- EXERCISE AIM -
Your copy must hold all of the data below, unchanged and without images.

- MATERIAL SHOWN -
★ ★ ★

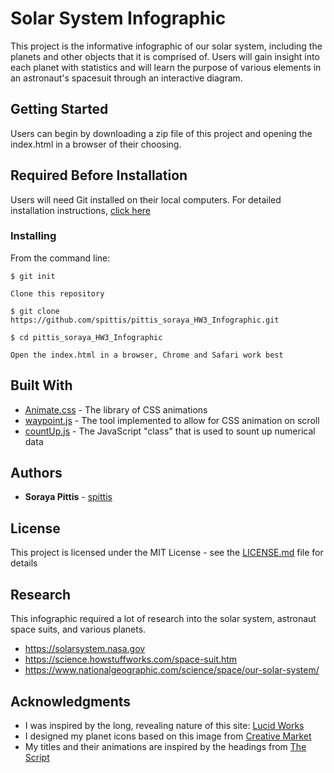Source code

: # Solar System Infographic

This project is the informative infographic of our solar system, including the planets and other objects that it is comprised of. Users will gain insight into each planet with statistics and will learn the purpose of various elements in an astronaut's spacesuit through an interactive diagram.


## Getting Started

Users can begin by downloading a zip file of this project and opening the index.html in a browser of their choosing. 

## Required Before Installation
Users will need Git installed on their local computers. For detailed installation instructions, [click here](https://git-scm.com/book/en/v2/Getting-Started-Installing-Git)

### Installing
From the command line:

```
$ git init
```
```
Clone this repository
```
```
$ git clone https://github.com/spittis/pittis_soraya_HW3_Infographic.git
```
```
$ cd pittis_soraya_HW3_Infographic
```
```
Open the index.html in a browser, Chrome and Safari work best
```

## Built With

* [Animate.css](https://daneden.github.io/animate.css/) - The library of CSS animations
* [waypoint.js](http://imakewebthings.com/waypoints/) - The tool implemented to allow for CSS animation on scroll
* [countUp.js](https://inorganik.github.io/countUp.js/) - The JavaScript "class" that is used to sount up numerical data


## Authors

* **Soraya Pittis** - [spittis](https://github.com/spittis)


## License

This project is licensed under the MIT License - see the [LICENSE.md](LICENSE.md) file for details

## Research
This infographic required a lot of research into the solar system, astronaut space suits, and various planets.

* https://solarsystem.nasa.gov
* https://science.howstuffworks.com/space-suit.htm
* https://www.nationalgeographic.com/science/space/our-solar-system/


## Acknowledgments

* I was inspired by the long, revealing nature of this site: [Lucid Works](https://lucidworks.com/darkdata/)
* I designed my planet icons based on this image from [Creative Market](https://creativemarket.com/VectorPot/1983404-Space-Universe-Icon-Set)
* My titles and their animations are inspired by the headings from [The Script](https://www.thescriptmusic.com/home)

★ ★ ★

- SOLUTION FOR THIS EXERCISE -
Source code

: # Solar System Infographic

This project is the informative infographic of our solar system, including the planets and other objects that it is comprised of. Users will gain insight into each planet with statistics and will learn the purpose of various elements in an astronaut's spacesuit through an interactive diagram.


## Getting Started

Users can begin by downloading a zip file of this project and opening the index.html in a browser of their choosing. 

## Required Before Installation
Users will need Git installed on their local computers. For detailed installation instructions, [click here](https://git-scm.com/book/en/v2/Getting-Started-Installing-Git)

### Installing
From the command line:

```
$ git init
```
```
Clone this repository
```
```
$ git clone https://github.com/spittis/pittis_soraya_HW3_Infographic.git
```
```
$ cd pittis_soraya_HW3_Infographic
```
```
Open the index.html in a browser, Chrome and Safari work best
```

## Built With

* [Animate.css](https://daneden.github.io/animate.css/) - The library of CSS animations
* [waypoint.js](http://imakewebthings.com/waypoints/) - The tool implemented to allow for CSS animation on scroll
* [countUp.js](https://inorganik.github.io/countUp.js/) - The JavaScript "class" that is used to sount up numerical data


## Authors

* **Soraya Pittis** - [spittis](https://github.com/spittis)


## License

This project is licensed under the MIT License - see the [LICENSE.md](LICENSE.md) file for details

## Research
This infographic required a lot of research into the solar system, astronaut space suits, and various planets.

* https://solarsystem.nasa.gov
* https://science.howstuffworks.com/space-suit.htm
* https://www.nationalgeographic.com/science/space/our-solar-system/


## Acknowledgments

* I was inspired by the long, revealing nature of this site: [Lucid Works](https://lucidworks.com/darkdata/)
* I designed my planet icons based on this image from [Creative Market](https://creativemarket.com/VectorPot/1983404-Space-Universe-Icon-Set)
* My titles and their animations are inspired by the headings from [The Script](https://www.thescriptmusic.com/home)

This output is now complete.